As you saw in your previous homework, detecting and localizing objects is relatively straightforward when you can assume that an image contains only one object instance (or, when you can assume, that you need pay attention to only one object instance in an image). In such cases, you can associate the object label with the entire image.
But how does one solve the problem when an image is allowed to contain multiple object instances and you want to identify and localize all of them at the same time?
At the moment, there exist three major approaches for solving this problem: R-CNN, YOLO, and SSD. See the Preamble in my Week 9 lecture material for a brief introduction to these networks.
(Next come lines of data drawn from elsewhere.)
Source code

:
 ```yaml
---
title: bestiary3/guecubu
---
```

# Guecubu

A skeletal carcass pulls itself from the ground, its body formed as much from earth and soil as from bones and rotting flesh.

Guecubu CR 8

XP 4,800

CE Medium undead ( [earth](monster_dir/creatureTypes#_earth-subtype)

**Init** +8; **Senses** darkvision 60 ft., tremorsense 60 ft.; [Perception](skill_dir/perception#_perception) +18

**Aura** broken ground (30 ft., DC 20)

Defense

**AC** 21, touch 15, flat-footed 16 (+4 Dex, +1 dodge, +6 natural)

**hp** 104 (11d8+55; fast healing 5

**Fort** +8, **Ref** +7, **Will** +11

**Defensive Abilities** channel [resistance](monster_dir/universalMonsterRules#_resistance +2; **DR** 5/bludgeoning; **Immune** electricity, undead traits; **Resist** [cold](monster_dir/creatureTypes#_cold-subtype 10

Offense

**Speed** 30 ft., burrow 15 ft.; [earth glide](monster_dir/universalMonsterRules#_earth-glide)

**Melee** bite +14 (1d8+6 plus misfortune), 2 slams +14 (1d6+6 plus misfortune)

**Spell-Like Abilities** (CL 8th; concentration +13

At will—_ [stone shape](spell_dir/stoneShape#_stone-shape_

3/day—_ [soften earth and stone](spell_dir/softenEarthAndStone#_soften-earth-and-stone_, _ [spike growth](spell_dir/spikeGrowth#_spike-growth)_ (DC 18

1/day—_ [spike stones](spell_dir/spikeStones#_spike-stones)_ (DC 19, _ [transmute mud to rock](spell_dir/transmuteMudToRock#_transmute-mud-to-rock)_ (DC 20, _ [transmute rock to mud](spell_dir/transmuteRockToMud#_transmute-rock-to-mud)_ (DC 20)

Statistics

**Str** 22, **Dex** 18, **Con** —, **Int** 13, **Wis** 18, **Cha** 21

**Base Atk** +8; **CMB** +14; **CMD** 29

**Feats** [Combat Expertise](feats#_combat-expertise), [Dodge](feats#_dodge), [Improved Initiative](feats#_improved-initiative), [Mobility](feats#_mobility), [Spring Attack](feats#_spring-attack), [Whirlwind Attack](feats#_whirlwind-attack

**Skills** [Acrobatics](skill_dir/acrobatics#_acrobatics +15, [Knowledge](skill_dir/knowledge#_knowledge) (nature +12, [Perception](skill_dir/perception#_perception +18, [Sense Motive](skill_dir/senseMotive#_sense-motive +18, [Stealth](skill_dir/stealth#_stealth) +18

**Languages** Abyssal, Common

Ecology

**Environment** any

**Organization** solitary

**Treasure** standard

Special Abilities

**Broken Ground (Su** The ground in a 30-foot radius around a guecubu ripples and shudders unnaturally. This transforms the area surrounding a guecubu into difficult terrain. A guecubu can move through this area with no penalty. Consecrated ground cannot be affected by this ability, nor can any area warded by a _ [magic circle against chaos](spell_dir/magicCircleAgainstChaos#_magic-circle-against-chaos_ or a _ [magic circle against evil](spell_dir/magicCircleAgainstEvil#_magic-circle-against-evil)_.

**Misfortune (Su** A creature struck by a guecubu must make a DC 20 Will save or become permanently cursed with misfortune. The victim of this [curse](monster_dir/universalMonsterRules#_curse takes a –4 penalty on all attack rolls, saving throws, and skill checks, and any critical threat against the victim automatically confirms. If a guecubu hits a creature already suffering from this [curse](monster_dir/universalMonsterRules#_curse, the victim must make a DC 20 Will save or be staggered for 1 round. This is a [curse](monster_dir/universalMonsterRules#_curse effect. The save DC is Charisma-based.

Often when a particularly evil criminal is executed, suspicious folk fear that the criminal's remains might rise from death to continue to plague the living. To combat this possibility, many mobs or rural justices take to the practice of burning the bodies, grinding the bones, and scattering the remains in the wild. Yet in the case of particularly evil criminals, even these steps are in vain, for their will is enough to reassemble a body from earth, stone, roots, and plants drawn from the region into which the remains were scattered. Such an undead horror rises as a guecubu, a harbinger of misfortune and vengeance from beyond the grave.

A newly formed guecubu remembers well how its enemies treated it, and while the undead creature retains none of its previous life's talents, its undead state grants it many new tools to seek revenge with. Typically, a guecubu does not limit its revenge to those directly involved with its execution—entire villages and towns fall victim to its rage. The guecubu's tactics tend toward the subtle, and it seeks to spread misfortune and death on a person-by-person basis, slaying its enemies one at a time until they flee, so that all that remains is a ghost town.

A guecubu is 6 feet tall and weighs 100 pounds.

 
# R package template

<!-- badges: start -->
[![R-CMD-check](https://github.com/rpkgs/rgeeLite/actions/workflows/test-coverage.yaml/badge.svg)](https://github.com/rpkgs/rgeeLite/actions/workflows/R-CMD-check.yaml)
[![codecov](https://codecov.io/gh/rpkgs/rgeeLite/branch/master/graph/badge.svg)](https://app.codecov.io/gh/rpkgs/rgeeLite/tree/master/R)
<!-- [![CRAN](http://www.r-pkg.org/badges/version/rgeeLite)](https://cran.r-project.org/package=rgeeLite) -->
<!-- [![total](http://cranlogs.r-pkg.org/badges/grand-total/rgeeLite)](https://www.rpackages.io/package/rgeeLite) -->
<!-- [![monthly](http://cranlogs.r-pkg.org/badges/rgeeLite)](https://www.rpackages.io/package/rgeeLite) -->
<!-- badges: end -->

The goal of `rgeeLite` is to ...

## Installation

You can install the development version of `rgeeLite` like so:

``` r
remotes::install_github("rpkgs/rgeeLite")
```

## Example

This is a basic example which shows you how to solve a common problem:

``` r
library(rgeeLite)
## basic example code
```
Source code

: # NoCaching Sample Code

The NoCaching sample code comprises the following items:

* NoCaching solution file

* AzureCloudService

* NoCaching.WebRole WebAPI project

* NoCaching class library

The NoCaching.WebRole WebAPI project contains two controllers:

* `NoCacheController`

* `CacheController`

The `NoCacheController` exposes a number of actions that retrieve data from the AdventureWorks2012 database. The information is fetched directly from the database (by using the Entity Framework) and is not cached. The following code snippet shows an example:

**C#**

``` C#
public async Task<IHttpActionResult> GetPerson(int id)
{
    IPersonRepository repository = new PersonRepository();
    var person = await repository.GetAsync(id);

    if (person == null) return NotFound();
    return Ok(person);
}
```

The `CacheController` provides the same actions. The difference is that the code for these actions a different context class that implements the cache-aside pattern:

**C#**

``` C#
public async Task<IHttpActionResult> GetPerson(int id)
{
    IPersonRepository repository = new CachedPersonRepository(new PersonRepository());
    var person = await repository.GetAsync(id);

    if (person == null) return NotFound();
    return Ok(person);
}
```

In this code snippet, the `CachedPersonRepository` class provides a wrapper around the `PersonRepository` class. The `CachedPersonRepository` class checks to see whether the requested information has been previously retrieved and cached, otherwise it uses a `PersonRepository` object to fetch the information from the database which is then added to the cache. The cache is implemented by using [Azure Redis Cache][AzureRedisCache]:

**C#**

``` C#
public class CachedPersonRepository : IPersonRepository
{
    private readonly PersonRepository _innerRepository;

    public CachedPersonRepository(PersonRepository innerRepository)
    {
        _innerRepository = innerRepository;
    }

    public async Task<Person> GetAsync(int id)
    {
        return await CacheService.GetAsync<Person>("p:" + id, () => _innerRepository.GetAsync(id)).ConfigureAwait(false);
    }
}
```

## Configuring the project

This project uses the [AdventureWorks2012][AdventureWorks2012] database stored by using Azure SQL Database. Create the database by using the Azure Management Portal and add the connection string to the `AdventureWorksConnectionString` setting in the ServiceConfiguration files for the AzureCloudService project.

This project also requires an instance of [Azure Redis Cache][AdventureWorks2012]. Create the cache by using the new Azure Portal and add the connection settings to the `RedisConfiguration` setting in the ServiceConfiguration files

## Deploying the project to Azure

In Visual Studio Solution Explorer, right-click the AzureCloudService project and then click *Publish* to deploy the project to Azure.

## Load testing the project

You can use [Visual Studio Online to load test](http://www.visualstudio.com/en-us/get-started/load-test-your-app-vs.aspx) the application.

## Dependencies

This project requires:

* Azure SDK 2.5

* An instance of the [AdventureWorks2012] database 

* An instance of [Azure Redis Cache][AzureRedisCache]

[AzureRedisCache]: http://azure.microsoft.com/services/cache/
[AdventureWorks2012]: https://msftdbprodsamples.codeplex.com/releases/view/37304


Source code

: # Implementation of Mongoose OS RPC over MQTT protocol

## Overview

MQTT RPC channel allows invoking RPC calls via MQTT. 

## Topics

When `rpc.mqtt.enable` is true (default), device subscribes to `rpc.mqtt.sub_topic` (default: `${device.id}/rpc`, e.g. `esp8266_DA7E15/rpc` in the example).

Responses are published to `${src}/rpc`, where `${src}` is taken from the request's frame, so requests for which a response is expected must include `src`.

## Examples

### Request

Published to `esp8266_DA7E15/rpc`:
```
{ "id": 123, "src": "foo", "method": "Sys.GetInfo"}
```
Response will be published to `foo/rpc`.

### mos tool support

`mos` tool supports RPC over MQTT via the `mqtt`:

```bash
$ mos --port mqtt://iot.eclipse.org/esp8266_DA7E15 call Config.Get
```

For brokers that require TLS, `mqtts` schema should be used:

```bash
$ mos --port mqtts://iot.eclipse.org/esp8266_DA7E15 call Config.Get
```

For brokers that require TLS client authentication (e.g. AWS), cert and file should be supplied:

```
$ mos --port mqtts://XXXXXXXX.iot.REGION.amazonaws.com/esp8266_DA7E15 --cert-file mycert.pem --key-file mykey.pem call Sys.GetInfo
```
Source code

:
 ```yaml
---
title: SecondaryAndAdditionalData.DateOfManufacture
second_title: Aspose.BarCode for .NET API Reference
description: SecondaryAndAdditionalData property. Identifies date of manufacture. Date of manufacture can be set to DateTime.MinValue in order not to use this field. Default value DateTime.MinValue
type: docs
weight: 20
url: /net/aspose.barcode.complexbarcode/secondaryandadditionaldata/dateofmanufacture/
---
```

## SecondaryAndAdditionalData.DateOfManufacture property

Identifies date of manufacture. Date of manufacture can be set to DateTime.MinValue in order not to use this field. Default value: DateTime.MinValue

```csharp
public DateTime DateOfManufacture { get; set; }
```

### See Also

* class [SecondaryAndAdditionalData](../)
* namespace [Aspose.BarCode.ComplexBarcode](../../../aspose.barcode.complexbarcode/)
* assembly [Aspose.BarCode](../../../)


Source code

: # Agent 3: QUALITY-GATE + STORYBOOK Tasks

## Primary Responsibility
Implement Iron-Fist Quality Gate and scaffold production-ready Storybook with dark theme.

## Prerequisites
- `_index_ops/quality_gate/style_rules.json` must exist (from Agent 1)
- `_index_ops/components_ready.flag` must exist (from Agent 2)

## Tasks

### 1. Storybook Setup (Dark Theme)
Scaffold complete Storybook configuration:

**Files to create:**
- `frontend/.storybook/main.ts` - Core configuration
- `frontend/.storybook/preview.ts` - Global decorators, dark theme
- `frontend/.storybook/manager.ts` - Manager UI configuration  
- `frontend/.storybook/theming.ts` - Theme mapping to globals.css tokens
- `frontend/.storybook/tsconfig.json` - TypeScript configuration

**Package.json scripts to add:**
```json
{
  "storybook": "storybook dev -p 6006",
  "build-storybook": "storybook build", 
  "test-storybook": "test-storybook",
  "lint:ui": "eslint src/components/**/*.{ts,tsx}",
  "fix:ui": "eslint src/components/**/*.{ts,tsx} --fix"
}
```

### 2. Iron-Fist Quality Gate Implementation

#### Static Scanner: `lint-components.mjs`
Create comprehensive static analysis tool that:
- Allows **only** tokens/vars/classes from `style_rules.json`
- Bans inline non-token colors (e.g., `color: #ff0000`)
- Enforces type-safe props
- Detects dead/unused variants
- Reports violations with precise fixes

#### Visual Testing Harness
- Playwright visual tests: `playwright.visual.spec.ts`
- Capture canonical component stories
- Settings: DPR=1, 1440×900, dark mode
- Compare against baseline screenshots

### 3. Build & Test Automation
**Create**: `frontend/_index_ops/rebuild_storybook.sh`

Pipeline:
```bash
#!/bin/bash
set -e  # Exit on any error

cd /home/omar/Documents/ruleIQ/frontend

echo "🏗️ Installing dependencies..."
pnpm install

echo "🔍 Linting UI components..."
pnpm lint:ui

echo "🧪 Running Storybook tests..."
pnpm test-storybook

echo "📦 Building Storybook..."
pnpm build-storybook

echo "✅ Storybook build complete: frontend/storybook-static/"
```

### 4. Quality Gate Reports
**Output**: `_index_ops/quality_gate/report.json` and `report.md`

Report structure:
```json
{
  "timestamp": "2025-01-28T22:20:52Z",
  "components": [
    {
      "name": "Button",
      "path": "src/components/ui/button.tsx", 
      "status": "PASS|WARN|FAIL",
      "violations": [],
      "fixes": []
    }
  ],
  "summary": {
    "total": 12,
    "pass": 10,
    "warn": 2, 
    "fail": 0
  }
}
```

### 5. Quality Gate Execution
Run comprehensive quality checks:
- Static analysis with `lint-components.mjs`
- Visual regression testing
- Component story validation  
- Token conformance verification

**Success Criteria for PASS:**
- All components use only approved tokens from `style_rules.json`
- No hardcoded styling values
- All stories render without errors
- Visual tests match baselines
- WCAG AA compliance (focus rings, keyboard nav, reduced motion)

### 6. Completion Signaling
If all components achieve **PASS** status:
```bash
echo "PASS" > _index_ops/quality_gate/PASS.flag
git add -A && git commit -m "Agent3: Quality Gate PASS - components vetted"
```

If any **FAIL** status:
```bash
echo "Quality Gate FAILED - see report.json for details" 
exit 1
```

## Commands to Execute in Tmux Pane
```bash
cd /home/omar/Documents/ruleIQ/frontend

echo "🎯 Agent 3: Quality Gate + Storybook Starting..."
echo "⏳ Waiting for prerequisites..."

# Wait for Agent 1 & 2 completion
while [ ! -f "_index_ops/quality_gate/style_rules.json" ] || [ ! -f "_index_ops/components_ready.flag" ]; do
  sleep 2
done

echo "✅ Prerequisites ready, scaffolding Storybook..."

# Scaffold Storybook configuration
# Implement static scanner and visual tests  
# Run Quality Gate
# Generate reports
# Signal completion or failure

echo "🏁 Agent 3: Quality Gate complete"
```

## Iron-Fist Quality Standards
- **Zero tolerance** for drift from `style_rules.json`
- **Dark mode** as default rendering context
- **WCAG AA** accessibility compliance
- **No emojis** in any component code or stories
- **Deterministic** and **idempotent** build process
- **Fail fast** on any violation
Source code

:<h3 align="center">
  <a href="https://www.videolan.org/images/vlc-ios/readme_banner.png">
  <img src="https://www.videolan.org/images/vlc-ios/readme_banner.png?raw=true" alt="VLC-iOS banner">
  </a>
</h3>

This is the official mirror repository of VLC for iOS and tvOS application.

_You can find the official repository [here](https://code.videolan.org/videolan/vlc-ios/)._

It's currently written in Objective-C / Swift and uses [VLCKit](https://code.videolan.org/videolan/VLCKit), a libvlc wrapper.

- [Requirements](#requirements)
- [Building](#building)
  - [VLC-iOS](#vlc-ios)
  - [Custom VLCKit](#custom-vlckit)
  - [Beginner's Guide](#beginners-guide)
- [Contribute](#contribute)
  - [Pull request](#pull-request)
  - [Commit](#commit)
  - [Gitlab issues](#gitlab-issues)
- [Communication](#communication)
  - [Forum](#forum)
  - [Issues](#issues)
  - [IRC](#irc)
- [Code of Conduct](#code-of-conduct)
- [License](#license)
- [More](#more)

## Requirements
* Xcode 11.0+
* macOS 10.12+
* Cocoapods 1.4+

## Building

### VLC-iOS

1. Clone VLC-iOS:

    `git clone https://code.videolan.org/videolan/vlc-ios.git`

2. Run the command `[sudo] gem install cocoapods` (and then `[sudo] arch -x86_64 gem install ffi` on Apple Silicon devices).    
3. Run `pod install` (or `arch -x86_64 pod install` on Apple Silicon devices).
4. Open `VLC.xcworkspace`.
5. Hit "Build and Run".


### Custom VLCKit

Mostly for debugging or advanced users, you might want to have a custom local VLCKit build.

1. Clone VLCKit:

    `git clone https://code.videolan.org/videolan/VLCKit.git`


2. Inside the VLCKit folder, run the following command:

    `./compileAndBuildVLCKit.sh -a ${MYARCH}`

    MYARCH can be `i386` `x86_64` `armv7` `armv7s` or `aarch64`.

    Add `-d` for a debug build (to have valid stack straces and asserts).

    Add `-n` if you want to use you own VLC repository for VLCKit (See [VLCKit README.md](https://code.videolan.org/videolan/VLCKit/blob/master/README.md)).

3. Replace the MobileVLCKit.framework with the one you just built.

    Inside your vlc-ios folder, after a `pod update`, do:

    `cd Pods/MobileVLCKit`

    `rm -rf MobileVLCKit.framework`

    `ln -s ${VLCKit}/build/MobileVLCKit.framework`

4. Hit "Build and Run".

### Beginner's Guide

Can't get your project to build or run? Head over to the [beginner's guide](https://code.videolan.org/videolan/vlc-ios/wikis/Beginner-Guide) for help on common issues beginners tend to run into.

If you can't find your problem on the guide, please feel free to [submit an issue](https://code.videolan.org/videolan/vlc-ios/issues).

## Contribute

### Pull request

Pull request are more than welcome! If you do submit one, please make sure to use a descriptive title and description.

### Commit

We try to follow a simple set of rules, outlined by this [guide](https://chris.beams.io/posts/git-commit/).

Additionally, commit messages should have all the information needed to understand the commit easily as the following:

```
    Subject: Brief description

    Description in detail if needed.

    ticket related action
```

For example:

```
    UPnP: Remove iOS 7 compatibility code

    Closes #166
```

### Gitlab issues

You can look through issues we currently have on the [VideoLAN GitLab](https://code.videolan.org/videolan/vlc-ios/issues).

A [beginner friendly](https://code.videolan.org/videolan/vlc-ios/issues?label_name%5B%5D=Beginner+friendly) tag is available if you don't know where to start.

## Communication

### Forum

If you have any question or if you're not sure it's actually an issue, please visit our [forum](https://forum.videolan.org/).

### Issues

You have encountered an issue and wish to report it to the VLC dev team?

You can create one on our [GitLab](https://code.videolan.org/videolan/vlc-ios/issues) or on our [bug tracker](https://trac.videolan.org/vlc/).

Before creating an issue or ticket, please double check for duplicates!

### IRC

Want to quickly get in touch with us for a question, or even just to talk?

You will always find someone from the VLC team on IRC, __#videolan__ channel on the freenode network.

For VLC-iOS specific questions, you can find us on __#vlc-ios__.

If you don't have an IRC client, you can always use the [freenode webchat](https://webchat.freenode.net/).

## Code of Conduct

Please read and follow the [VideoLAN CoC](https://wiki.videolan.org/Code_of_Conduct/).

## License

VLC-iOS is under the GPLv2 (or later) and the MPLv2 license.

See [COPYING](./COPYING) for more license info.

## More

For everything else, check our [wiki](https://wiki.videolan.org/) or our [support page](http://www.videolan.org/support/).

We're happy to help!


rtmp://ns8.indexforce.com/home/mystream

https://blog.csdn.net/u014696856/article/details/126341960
What you will program will not be identical to YOLO for the simple reason that the competition grade object detectors are first trained on very large image datasets just to make them aware of what different objects can look like and, subsequently, fine-tuned for object detection work. And even after that, a lot of work goes into optimizing all of the network parameters for maximal performance. Creating such an object detector would be beyond the scope of a homework.
Your goal is merely to demonstrate that you understand the basic logic of the YOLO approach to object detection.
2. To take your use of the COCO dataset to the next level — by using the bounding boxes for all the object instance in the images.
The following steps will prepare you to work with object detection, data loading with annotations, e.g., bounding boxes and labels, and so on.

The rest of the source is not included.